Here’s one of the things about living with privilege. I have a linoprint cut I did in primary school.
[I must have been in year four or five or six, because it is of my cat Marmalade. I can look at it now and see some modicum of success: it is discernibly a cat; in addition to the white of the background, there are three colours in it. So I was at least diligent enough to cut away lino three separate times. I can also look at it from the perspective of having now seen lino prints executed by people who, ahh, aren’t in primary school, and see that there are errant appearances of colour on the print where there oughtn’t be – that I didn’t remove the lino sufficiently and so the colour adhered to the remnants when I put the black, or orange, or turquoise onto the roller.]
But, it is five decades past, and I have only just made the decision that it is not necessary to keep the lino print rolled up and stored in a corner of my house.

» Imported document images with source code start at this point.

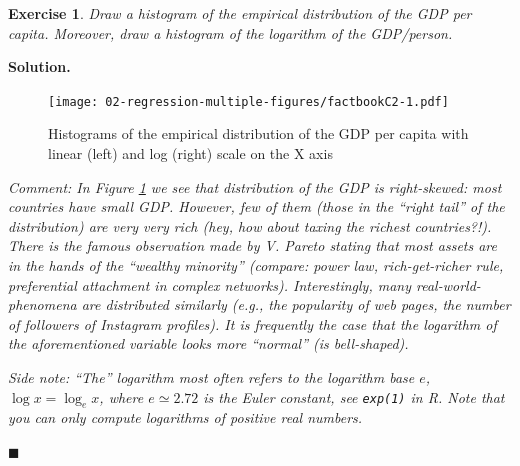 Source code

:\documentclass[10pt,b5paper,krantz1]{krantz}
\newenvironment{Shaded}{\begin{snugshade}}{\end{snugshade}}
\newcommand{\DataTypeTok}[1]{\textcolor[rgb]{0.27,0.27,0.27}{#1}}
\newcommand{\DecValTok}[1]{\textcolor[rgb]{0.06,0.06,0.06}{#1}}
\newcommand{\KeywordTok}[1]{\textcolor[rgb]{0.27,0.27,0.27}{\textbf{#1}}}
\newcommand{\NormalTok}[1]{#1}
\newcommand{\OperatorTok}[1]{\textcolor[rgb]{0.43,0.43,0.43}{\textbf{#1}}}
\newcommand{\OtherTok}[1]{\textcolor[rgb]{0.37,0.37,0.37}{#1}}
\newcommand{\StringTok}[1]{\textcolor[rgb]{0.5,0.5,0.5}{#1}}
\newtheorem{exercise}{Exercise}[chapter]
\newenvironment{solution}{%
\bigskip\noindent\textbf{Solution. }%
\it\ignorespaces%
\ignorespaces%
}{\ignorespaces%
\hfill$\blacksquare$%
}
\begin{document}
\begin{exercise}

Draw a histogram of the empirical distribution
of the GDP per capita. Moreover, draw a histogram of the logarithm
of the GDP/person.

\end{exercise}

\begin{solution}

\begin{Shaded}
\end{Shaded}

\begin{figure}
\hypertarget{fig:factbookC2}{%
\centering
\texttt{[image: 02-regression-multiple-figures/factbookC2-1.pdf]}
\caption{Histograms of the empirical distribution of the GDP per capita with linear (left) and log (right) scale on the X axis}\label{fig:factbookC2}
}
\end{figure}

\emph{Comment: In Figure \ref{fig:factbookC2} we see that
distribution of the GDP is right-skewed: most countries
have small GDP. However, few of them
(those in the ``right tail'' of the distribution)
are very very rich (hey, how about taxing the richest countries?!).
There is the famous observation made by V. Pareto
stating that most assets are in the hands of the ``wealthy minority''
(compare: power law, rich-get-richer rule, preferential attachment in complex networks).
Interestingly, many real-world-phenomena are distributed similarly
(e.g., the popularity of web pages, the number of followers of Instagram
profiles). It is frequently the case that the logarithm of the aforementioned
variable looks more ``normal'' (is bell-shaped).}

\emph{Side note: ``The'' logarithm most often refers to the logarithm base
\(e\), \(\log x = \log_e x\),
where \(e\simeq 2.72\) is the Euler constant, see \texttt{exp(1)} in R.
Note that you can only compute logarithms of positive real numbers.}


\end{solution}
\end{document}
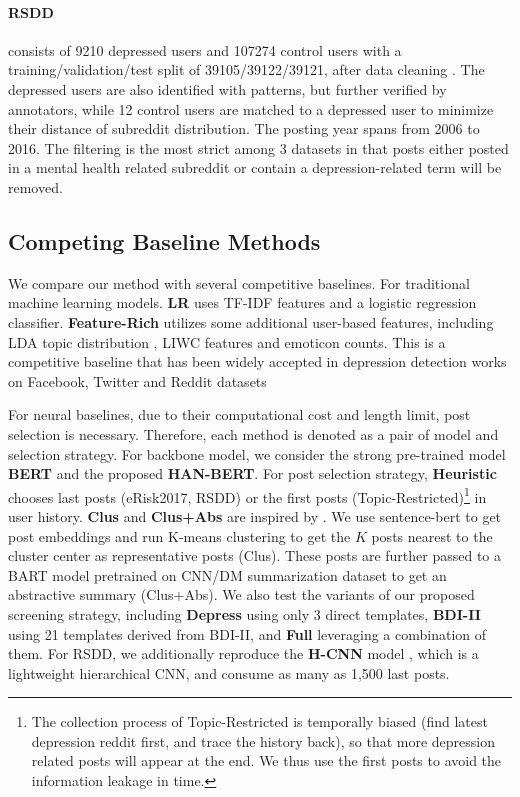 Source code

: \paragraph{RSDD} consists of 9210 depressed users and 107274 control users with a training/validation/test split of 39105/39122/39121, after data cleaning \citep{yates2017depression}. The depressed users are also identified with patterns, but further verified by annotators, while 12 control users are matched to a depressed user to minimize their distance of subreddit distribution. The posting year spans from 2006 to 2016. The filtering is the most strict among 3 datasets in that posts either posted in a mental health related subreddit or contain a depression-related term will be removed. 

\subsection{Competing Baseline Methods}
We compare our method with several competitive baselines. For traditional machine learning models. \textbf{LR} uses TF-IDF features and a logistic regression classifier. \textbf{Feature-Rich} utilizes some additional user-based features, including LDA topic distribution \citep{blei2003latent}, LIWC features \citep{pennebaker2001linguistic} and emoticon counts. This is a competitive baseline that has been widely accepted in depression detection works on Facebook, Twitter and Reddit datasets \citep{eichstaedt2018facebook,trotzek2018utilizing,harrigian2020models}

For neural baselines, due to their computational cost and length limit, post selection is necessary. Therefore, each method is denoted as a pair of model and selection strategy. For backbone model, we consider the strong pre-trained model \textbf{BERT} and the proposed \textbf{HAN-BERT}. For post selection strategy, \textbf{Heuristic} chooses last posts (eRisk2017, RSDD) or the first posts (Topic-Restricted)\footnote{The collection process of Topic-Restricted is temporally biased (find latest depression reddit first, and trace the history back), so that more depression related posts will appear at the end. We thus use the first posts to avoid the information leakage in time.} in user history. \textbf{Clus} and \textbf{Clus+Abs} are inspired by \citet{zogan2021depressionnet}. We use sentence-bert \citep{reimers-2019-sentence-bert} to get post embeddings and run K-means clustering to get the $K$ posts nearest to the cluster center as representative posts (Clus). These posts are further passed to a BART model \citep{lewis2020bart} pretrained on CNN/DM summarization dataset to get an abstractive summary (Clus+Abs). We also test the variants of our proposed screening strategy, including \textbf{Depress} using only 3 direct templates, \textbf{BDI-II} using 21 templates derived from BDI-II, and \textbf{Full} leveraging a combination of them. For RSDD, we additionally reproduce the \textbf{H-CNN} model \citep{yates2017depression}, which is a lightweight hierarchical CNN, and consume as many as 1,500 last posts.

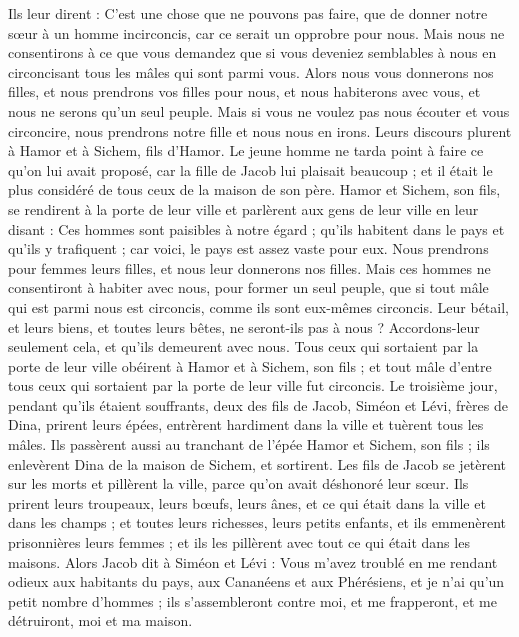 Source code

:\begin{multicols}{2}
Ils leur dirent : C’est une chose que ne pouvons pas faire, que de donner notre sœur à un homme incirconcis, car ce serait un opprobre pour nous.
Mais nous ne consentirons à ce que vous demandez que si vous deveniez semblables à nous en circoncisant tous les mâles qui sont parmi vous.
Alors nous vous donnerons nos filles, et nous prendrons vos filles pour nous, et nous habiterons avec vous, et nous ne serons qu'un seul peuple.
Mais si vous ne voulez pas nous écouter et vous circoncire, nous prendrons notre fille et nous nous en irons.
Leurs discours plurent à Hamor et à Sichem, fils d'Hamor.
Le jeune homme ne tarda point à faire ce qu'on lui avait proposé, car la fille de Jacob lui plaisait beaucoup ; et il était le plus considéré de tous ceux de la maison de son père.
Hamor et Sichem, son fils, se rendirent à la porte de leur ville et parlèrent aux gens de leur ville en leur disant :
Ces hommes sont paisibles à notre égard ; qu'ils habitent dans le pays et qu'ils y trafiquent ; car voici, le pays est assez vaste pour eux. Nous prendrons pour femmes leurs filles, et nous leur donnerons nos filles.
Mais ces hommes ne consentiront à habiter avec nous, pour former un seul peuple, que si tout mâle qui est parmi nous est circoncis, comme ils sont eux-mêmes circoncis.
Leur bétail, et leurs biens, et toutes leurs bêtes, ne seront-ils pas à nous ? Accordons-leur seulement cela, et qu'ils demeurent avec nous.
Tous ceux qui sortaient par la porte de leur ville obéirent à Hamor et à Sichem, son fils ; et tout mâle d'entre tous ceux qui sortaient par la porte de leur ville fut circoncis.
Le troisième jour, pendant qu’ils étaient souffrants, deux des fils de Jacob, Siméon et Lévi, frères de Dina, prirent leurs épées, entrèrent hardiment dans la ville et tuèrent tous les mâles.
Ils passèrent aussi au tranchant de l'épée Hamor et Sichem, son fils ; ils enlevèrent Dina de la maison de Sichem, et sortirent.
Les fils de Jacob se jetèrent sur les morts et pillèrent la ville, parce qu'on avait déshonoré leur sœur.
Ils prirent leurs troupeaux, leurs bœufs, leurs ânes, et ce qui était dans la ville et dans les champs ;
et toutes leurs richesses, leurs petits enfants, et ils emmenèrent prisonnières leurs femmes ; et ils les pillèrent avec tout ce qui était dans les maisons.
Alors Jacob dit à Siméon et Lévi : Vous m'avez troublé en me rendant odieux aux habitants du pays, aux Cananéens et aux Phérésiens, et je n'ai qu’un petit nombre d’hommes ; ils s'assembleront contre moi, et me frapperont, et me détruiront, moi et ma maison.

\end{multicols}
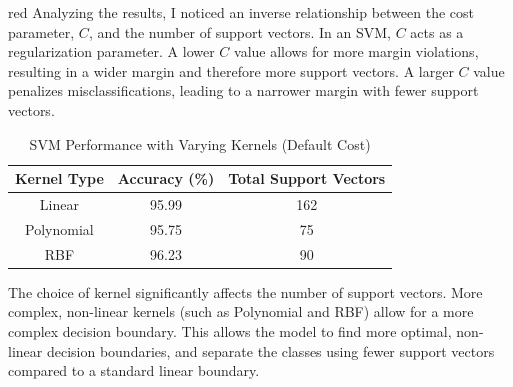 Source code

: \documentclass[11pt]{article}
\begin{document}
\begin{enumerate}
\begin{enumerate}
\begin{color}{red}
Analyzing the results, I noticed an inverse relationship between the cost parameter, $C$, and the number of support vectors. In an SVM, $C$ acts as a regularization parameter. A lower $C$ value allows for more margin violations, resulting in a wider margin and therefore more support vectors. A larger $C$ value penalizes misclassifications, leading to a narrower margin with fewer support vectors.

\begin{table}[h]
\centering
\begin{tabular}{|c|c|c|}
\hline
\textbf{Kernel Type} & \textbf{Accuracy (\%)} & \textbf{Total Support Vectors} \\ \hline
Linear     & 95.99 & 162 \\ \hline
Polynomial & 95.75 & 75  \\ \hline
RBF        & 96.23 & 90  \\ \hline
\end{tabular}
\caption{SVM Performance with Varying Kernels (Default Cost)}
\end{table}

The choice of kernel significantly affects the number of support vectors. More complex, non-linear kernels (such as Polynomial and RBF) allow for a more complex decision boundary. This allows the model to find more optimal, non-linear decision boundaries, and separate the classes using fewer support vectors compared to a standard linear boundary.


\end{color}

\end{enumerate}
\end{enumerate}
\end{document}
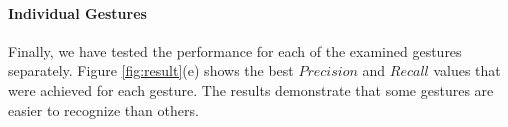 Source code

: \paragraph{Individual Gestures}

Finally, we have tested the performance for each of the examined gestures separately.
Figure \ref{fig:result}(e) shows the best $Precision$ and $Recall$ values that were achieved for each gesture.
The results demonstrate that some gestures are easier to recognize than others.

I unfurled so many different layers of privilege when I took out this curio of my childhood, set it down on the floorboards in my Sunday morning home, and pondered what I saw: of a loving childhood home and the knowledge that I could bring a piece of naïve “art” home with confidence; of a stable childhood home that – to this day – still has a “portfolio” of kindergarten art from my brother and myself; of a life lived with physical continuity in the same town with the fiscal means to move from home to home and take things like a primary school lino cut; of a life lived with climate security where childhood renderings of a cat I once had haven’t been caught up in one of the increasingly regular “once in a century” floodings; of a life lived with political coherence where the empire building madness of a penis in power or the cartographic renderings of country by colonial arbiters hasn’t caused lingering resentments that flair one day and force me to run for my life. Of time that is my own, a weekend that exists because I have the capacity to earn sufficiently to stop for a moment and indulge in the process of cutting away my thoughts.